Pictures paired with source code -
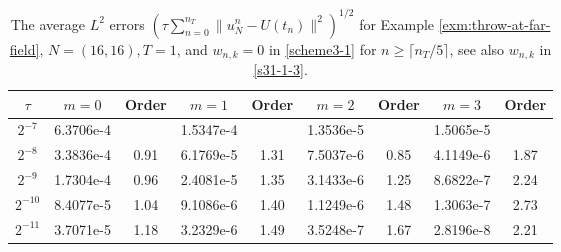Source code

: \documentclass[10pt]{siamltex}
\begin{document}
\begin{table}[!ht]
\caption{{The  average $L^{2}$ errors $\left(\tau\sum_{n=0}^{n_T}\|u_N^{n}-U(t_n)\|^2\right)^{1/2}$
for Example \ref{exm:throw-at-far-field}, $N=(16,16), {T=1}$, and  $w_{n,k}=0$ in \eqref{scheme3-1} for $n\geq\lceil n_T/5\rceil$,
see also $w_{n,k}$ in \eqref{s31-1-3}.}}\label{apx-tb2-2}
\centering\footnotesize
\begin{tabular}{|c|c|c|c|c|c|c|c|c|}
\hline
 $\tau$ &$m=0$ &Order&$m=1$ & Order& $m=2$ & Order  & $m=3$& Order\\
 \hline
$2^{-7}$ &6.3706e-4&    &1.5347e-4&    &1.3536e-5&    &1.5065e-5&    \\
$2^{-8}$ &3.3836e-4&0.91&6.1769e-5&1.31&7.5037e-6&0.85&4.1149e-6&1.87\\
$2^{-9}$ &1.7304e-4&0.96&2.4081e-5&1.35&3.1433e-6&1.25&8.6822e-7&2.24\\
$2^{-10}$&8.4077e-5&1.04&9.1086e-6&1.40&1.1249e-6&1.48&1.3063e-7&2.73\\
$2^{-11}$&3.7071e-5&1.18&3.2329e-6&1.49&3.5248e-7&1.67&2.8196e-8&2.21\\
\hline
\end{tabular}
\end{table}


\end{document}
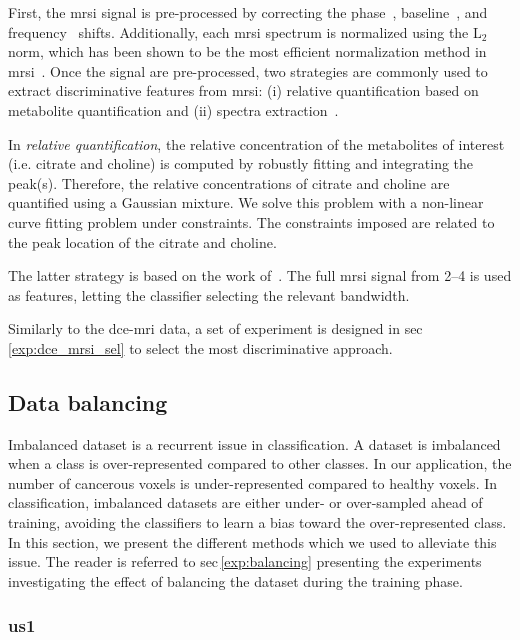 \documentclass[final,3p,times,twocolumn]{elsarticle}
\begin{document}
First, the \ac{mrsi} signal is pre-processed by correcting the
phase~\cite{Chen2002}, baseline~\cite{xi2008baseline}, and
frequency~\cite{Parfait2012} shifts. Additionally, each \ac{mrsi} spectrum is
normalized using the L$_2$ norm, which has been shown to be the most efficient
normalization method in \ac{mrsi}~\cite{Parfait2012}.  Once the signal are
pre-processed, two strategies are commonly used to extract discriminative
features from \ac{mrsi}: (i) relative quantification based on metabolite
quantification and (ii) spectra extraction~\cite{Parfait2012}.

In \emph{relative quantification}, the relative concentration of the
metabolites of interest (i.e. citrate and choline) is computed by robustly
fitting and integrating the peak(s). Therefore, the relative
concentrations of citrate and choline are quantified using a Gaussian
mixture. We solve this problem with a non-linear curve fitting problem under
constraints. The constraints imposed are related to the peak location of the
citrate and choline.

The latter strategy is based on the work of~\cite{Parfait2012}. The full
\ac{mrsi} signal from \SIrange{2}{4}{\ppm} is used as features, letting the
classifier selecting the relevant \si{\ppm} bandwidth.

Similarly to the \ac{dce}-\ac{mri} data, a set of experiment is designed in
\acs{sec}\,\ref{exp:dce_mrsi_sel} to select the most discriminative approach.

\subsection{Data balancing}\label{features:balancing}

Imbalanced dataset is a recurrent issue in classification. A dataset is
imbalanced when a class is over-represented compared to other classes. In our
application, the number of cancerous voxels is under-represented compared to
healthy voxels. In classification, imbalanced datasets are either under- or
over-sampled ahead of training, avoiding the classifiers to learn a bias toward
the over-represented class. In this section, we present the different methods
which we used to alleviate this issue. The reader is referred to
\acs{sec}\,\ref{exp:balancing} presenting the experiments investigating the
effect of balancing the dataset during the training phase.

\subsubsection{\Acl*{us1}}
\end{document}
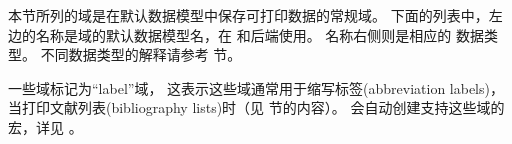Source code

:
本节所列的域是在默认数据模型中保存可打印数据的常规域。
下面的列表中，左边的名称是域的默认数据模型名，在 \biblatex 和后端使用。
名称右侧则是相应的 \biblatex 数据类型。
不同数据类型的解释请参考  节。


一些域标记为“label”域，
这表示这些域通常用于缩写标签(abbreviation labels)，当打印文献列表(bibliography lists)时（见 节的内容）。
\biblatex 会自动创建支持这些域的宏，详见 。

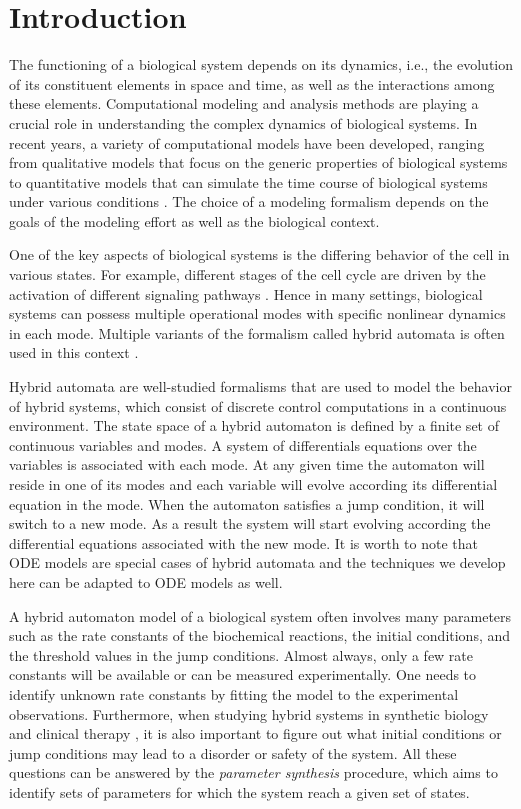 \section{Introduction}

The functioning of a biological system depends on its dynamics, i.e., the evolution of its constituent elements in space and time, as well as the interactions among these elements. Computational modeling and analysis methods are playing a crucial role in understanding the complex dynamics of biological systems. In recent years, a variety of computational models have been developed, ranging from qualitative models that focus on the generic properties of biological systems \citep{helikar08,gong11} to quantitative models that can simulate the time course of biological systems under various conditions \citep{wholecell,liu11plos}. The choice of a modeling formalism depends on the goals of the modeling effort as well as the biological context.

One of the key aspects of biological systems is the differing behavior of the cell in various states. For example, different stages of the cell cycle are driven by the activation of different signaling pathways \citep{thecell}. Hence in many settings, biological systems can possess multiple operational modes with specific nonlinear dynamics in each mode. Multiple variants of the formalism called hybrid automata \citep{henzinger96} is often used in this context \citep{tomlin04,ye08,aihara10,antoniotti03,lincoln04,baldazzi11}.

Hybrid automata are well-studied formalisms that are used to model the behavior of hybrid systems, which consist of discrete control computations in a continuous environment. The state space of a hybrid automaton is defined by a finite set of continuous variables and modes. A system of differentials equations over the variables is associated with each mode. At any given time the automaton will reside in one of its modes and each variable will evolve according its differential equation in the mode. When the automaton satisfies a jump condition, it will switch to a new mode. As a result the system will start evolving according the differential equations associated with the new mode. It is worth to note that ODE models are special cases of hybrid automata and the techniques we develop here can be adapted to ODE models as well.

A hybrid automaton model of a biological system often involves many parameters such as the rate constants of the biochemical reactions, the initial conditions, and the threshold values in the jump conditions. Almost always, only a few rate constants will be available or can be measured experimentally. One needs to identify unknown rate constants by fitting the model to the experimental observations. Furthermore, when studying hybrid systems in synthetic biology and clinical therapy \citep{tanaka10}, it is also important to figure out what initial conditions or jump conditions may lead to a disorder or safety of the system. All these questions can be answered by the \textit{parameter synthesis} procedure, which aims to identify sets of parameters for which the system reach a given set of states.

Exercise - Match on "classification" and copy out every line of the entries that contains it.

Response box -
Imbalanced dataset is a recurrent issue in classification. A dataset is
healthy voxels. In classification, imbalanced datasets are either under- or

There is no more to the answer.